As an older person living with diabetes, I am apprehensive about the current and future care of older people with diabetes in UK nursing and residential care homes. This is an area that has been neglected over the years.1 It worries me that I may have to rely on untrained carers who may not fully understand my personal diabetes management, especially use of diabetes technology. I fear my diabetes could be poorly managed and controlled because of staff members’ lack of knowledge. There is an urgent need to ensure safe, quality care for older people with diabetes in care homes and to improve carers’ skills in daily diabetes management and the use of diabetes technology.

Over a third of the 5.6 million people with diabetes in the UK are over the age of 65.23It is likely that because of the complications of aging they may need to be cared for through supported living in the community or in nursing or residential care homes. It’s estimated that one in four people in UK care homes have diabetes.4

There is a need for up-to-date audits and research relating to older adults with diabetes both in and out of care homes. The current lack of evidence based guidance is a substantial limitation to current approaches to care.5 Most large randomised clinical trials of treatments for diabetes exclude older people who are frail.6

The prevalence of frailty in people with type 1 diabetes as they reach older age is unknown.7 Speaking at the Diabetes UK Professional Care conference in April 2024, Jonathan Golding of University Hospitals Sussex NHS Foundation Trust discussed the lack of meaningful research into older adults with type 1 diabetes and frailty and explained the problem of research conflating different diabetes types.8 Including this cohort in research is crucial, as without their participation, critical insights that can inform better care and tackle challenges effectively may be missed.

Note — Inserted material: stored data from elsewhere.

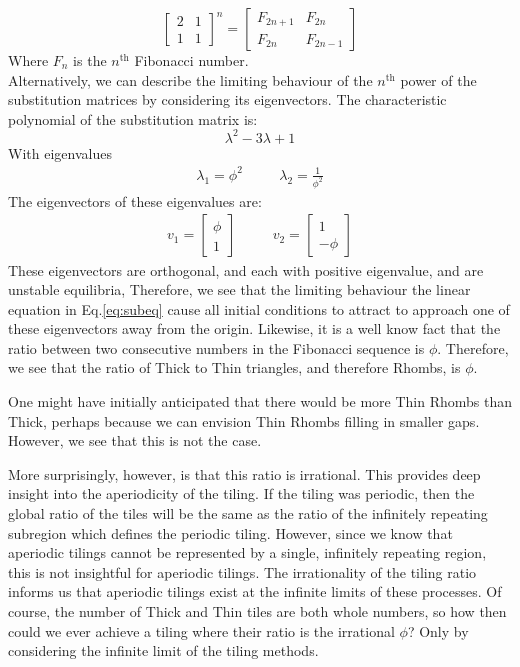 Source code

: \documentclass[
  oneside,
  11pt, a4paper,
  footinclude=true,
  headinclude=true,
  cleardoublepage=empty
]{scrbook}
\begin{document}
\begin{equation}
\begin{bmatrix}
2 & 1 \\
1 & 1
\end{bmatrix}^n= 
\begin{bmatrix}
F_{2n+1} & F_{2n} \\
F_{2n} & F_{2n-1}
\end{bmatrix}
\end{equation}
Where $F_n$ is the $n^{\text{th}}$ Fibonacci number.\\
Alternatively, we can describe the limiting behaviour of the $n^{\text{th}}$ power of the substitution matrices by considering its eigenvectors. The characteristic polynomial of the substitution matrix is:
\begin{equation}
\lambda^2-3\lambda+1
\end{equation}
With eigenvalues
\begin{align}
\lambda_1=\phi^2 &\quad
&\lambda_2=\frac{1}{\phi^2}
\end{align}
The eigenvectors of these eigenvalues are:
\begin{align}
v_1= \begin{bmatrix}
\phi \\
1
\end{bmatrix}
&\quad&
v_2= \begin{bmatrix}
1 \\
-\phi
\end{bmatrix}
\end{align}
These eigenvectors are orthogonal, and each with positive eigenvalue, and are unstable equilibria, Therefore, we see that the limiting behaviour the linear equation in Eq.\ref{eq:subeq} cause all initial conditions to attract to approach one of these eigenvectors away from the origin. Likewise, it is a well know fact that the ratio between two consecutive numbers in the Fibonacci sequence is $\phi$. Therefore, we see that the ratio of Thick to Thin triangles, and therefore Rhombs, is $\phi$.

One might have initially anticipated that there would be more Thin Rhombs than Thick, perhaps because we can envision Thin Rhombs filling in smaller gaps. However, we see that this is not the case.

More surprisingly, however, is that this ratio is irrational. This provides deep insight into the aperiodicity of the tiling. If the tiling was periodic, then the global ratio of the tiles will be the same as the ratio of the infinitely repeating subregion which defines the periodic tiling. However, since we know that aperiodic tilings cannot be represented by a single, infinitely repeating region, this is not insightful for aperiodic tilings. The irrationality of the tiling ratio informs us that aperiodic tilings exist at the infinite limits of these processes. Of course, the number of Thick and Thin tiles are both whole numbers, so how then could we ever achieve a tiling where their ratio is the irrational $\phi$? Only by considering the infinite limit of the tiling methods.


    
\end{document}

One good example of research is the Task and Finish Group of Diabetes UK (2011), led by Alan Sinclair, which published a review of the original British Diabetic Association guidance on diabetes in care homes from 1999. Diabetes UK hoped that the resulting “Good clinical practice for care home residents with diabetes” guidelines would represent a national policy of good clinical practice for diabetes care within care homes.9 Despite this, there has been a lack of progress in implementing this guidance1 and care remains fragmented.10

Another key piece of research is the first England-wide audit of diabetes in care homes in 2012-13.11 In his foreword Sinclair said, “In many cases, older people with diabetes in care homes are suffering unnecessarily and even dying prematurely.” The audit highlighted a lack of comprehensive assessment, monitoring, and specialist care. It found that almost 65% of care homes had no diabetes screening policy, over 63% had no nominated member of staff with designated responsibility for diabetes management, and almost 48% were unaware of the Diabetes UK national guidelines. Most concerningly, over 17% admitted that they had no system to check whether people who self-medicate for diabetes had taken their medication. This is all very concerning. At present it is pure luck that a person with diabetes will end up in a care home that follows the Diabetes UK national guidelines and where carers are trained and have sufficient knowledge about diabetes to give safe care.

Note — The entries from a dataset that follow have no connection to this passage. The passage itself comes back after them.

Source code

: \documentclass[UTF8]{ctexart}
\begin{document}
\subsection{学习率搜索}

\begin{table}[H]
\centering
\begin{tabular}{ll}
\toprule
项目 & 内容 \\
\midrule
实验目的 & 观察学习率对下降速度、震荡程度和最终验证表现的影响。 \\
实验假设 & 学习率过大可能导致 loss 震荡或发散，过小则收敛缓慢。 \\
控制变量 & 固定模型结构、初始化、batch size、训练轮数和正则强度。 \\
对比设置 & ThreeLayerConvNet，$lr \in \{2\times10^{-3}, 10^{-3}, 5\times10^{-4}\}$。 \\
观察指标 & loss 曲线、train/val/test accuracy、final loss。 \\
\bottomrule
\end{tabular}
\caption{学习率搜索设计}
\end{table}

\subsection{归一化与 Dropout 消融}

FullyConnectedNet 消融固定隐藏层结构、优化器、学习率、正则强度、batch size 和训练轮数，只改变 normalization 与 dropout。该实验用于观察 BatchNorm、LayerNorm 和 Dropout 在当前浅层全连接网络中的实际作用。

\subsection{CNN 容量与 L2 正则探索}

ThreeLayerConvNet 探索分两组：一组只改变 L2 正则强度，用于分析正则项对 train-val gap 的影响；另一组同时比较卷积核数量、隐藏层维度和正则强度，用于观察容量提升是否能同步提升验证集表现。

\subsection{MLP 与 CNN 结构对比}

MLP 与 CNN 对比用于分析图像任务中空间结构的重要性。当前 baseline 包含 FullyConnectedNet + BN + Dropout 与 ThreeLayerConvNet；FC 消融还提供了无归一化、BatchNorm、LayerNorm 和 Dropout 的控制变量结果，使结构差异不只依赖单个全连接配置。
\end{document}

In 2016, Swale Clinical Commissioning Group trialled an education model based on the Trend framework13 to improve nurses’ skills in diabetes care and delegation of insulin administration.12 This trial had good competency outcomes and resulted in a reduction in hospital admissions and calls to emergency services,14 showing the importance of education. By 2018 the Eden team (part of the Leicester Diabetes Centre) had developed a national digital learning education programme for qualified and unqualified care home staff. This developed into Sanofi Care,15 which offers funded places delivered by Eden and endorsed by Skills for Care. Training of care home staff is paramount to giving safe, quality care to people with diabetes.

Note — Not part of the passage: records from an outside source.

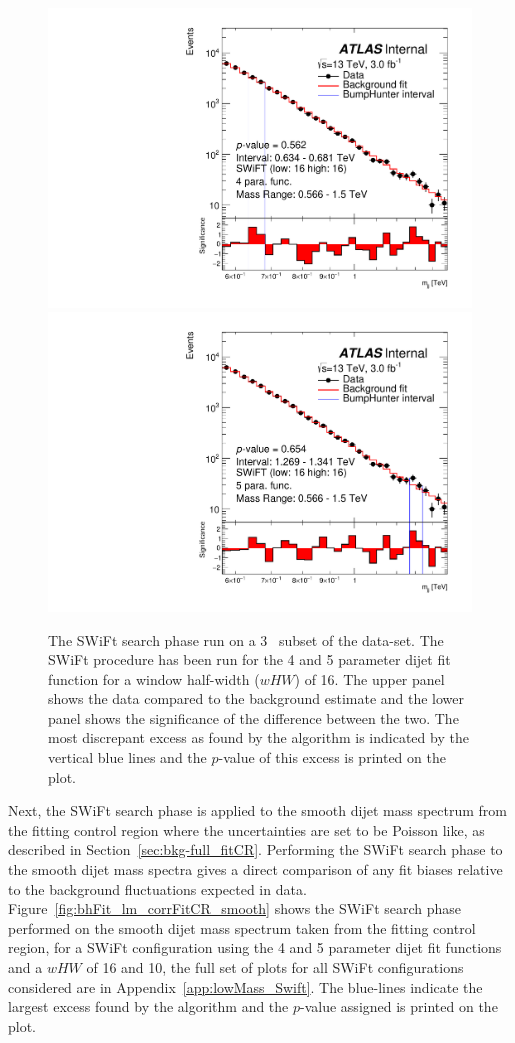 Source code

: \begin{figure}[!htb]
  \vspace{-1.5mm}
\captionsetup[subfigure]{aboveskip=0pt,justification=centering}
\centering
{} {
  \includegraphics[width=0.42\linewidth, angle=0]{figs/Dibjet/LowMass/FitStudy_min566/bhFit_subset_4para_low16_high16.pdf}
}
 {
  \includegraphics[width=0.42\linewidth, angle=0]{figs/Dibjet/LowMass/FitStudy_min566/bhFit_subset_5para_low16_high16.pdf}
}
\caption{\label{fig:bhFit_lm_subset}
  The SWiFt search phase run on a 3~\ifb{} subset of the \lm{} data-set.
  The SWiFt procedure has been run for the 4 and 5 parameter dijet fit function for a window half-width ($wHW$) of 16.
  The upper panel shows the data compared to the background estimate and the lower panel shows the significance of the difference between the two.
  The most discrepant excess as found by the \bh{} algorithm is indicated by the vertical blue lines and the \mbox{$p$-value} of this excess is printed on the plot. }
\end{figure}

Next, the SWiFt search phase is applied to the smooth dijet mass spectrum from the fitting control region
where the uncertainties are set to be Poisson like,
as described in Section~\ref{sec:bkg-full_fitCR}.
Performing the SWiFt search phase to the smooth dijet mass spectra gives a direct comparison
of any fit biases relative to the background fluctuations expected in data.
Figure~\ref{fig:bhFit_lm_corrFitCR_smooth} shows the SWiFt search phase
performed on the smooth dijet mass spectrum taken from the fitting control region,
for a SWiFt configuration using the 4 and 5 parameter dijet fit functions and a $wHW$ of 16 and 10,
the full set of plots for all SWiFt configurations considered are in Appendix~\ref{app:lowMass_Swift}.
The blue-lines indicate the largest excess found by the \bh{} algorithm and the \mbox{$p$-value} assigned is printed on the plot.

Eden is mentioned in the strategic document on diabetes care in care homes produced byt the National Advisory Panel on Care Home Diabetes in 2022.16 This document should be the definitive standard of care for older people with diabetes in care homes. Staff training in all care homes is essential to implementing the beneficial changes these documents contain to ensure the successful provision of education to enable safe and high quality diabetes care for older residents in care homes now and in the future.

But this demands nationwide stakeholder involvement, including owners and managers of all care homes. So, let’s start this process to make a meaningful difference to older people with diabetes living in care homes. Not in a decade’s time, but now.

Footnotes

  • Competing interests: None.

  • Provenance and peer review: Commissioned, not externally peer reviewed.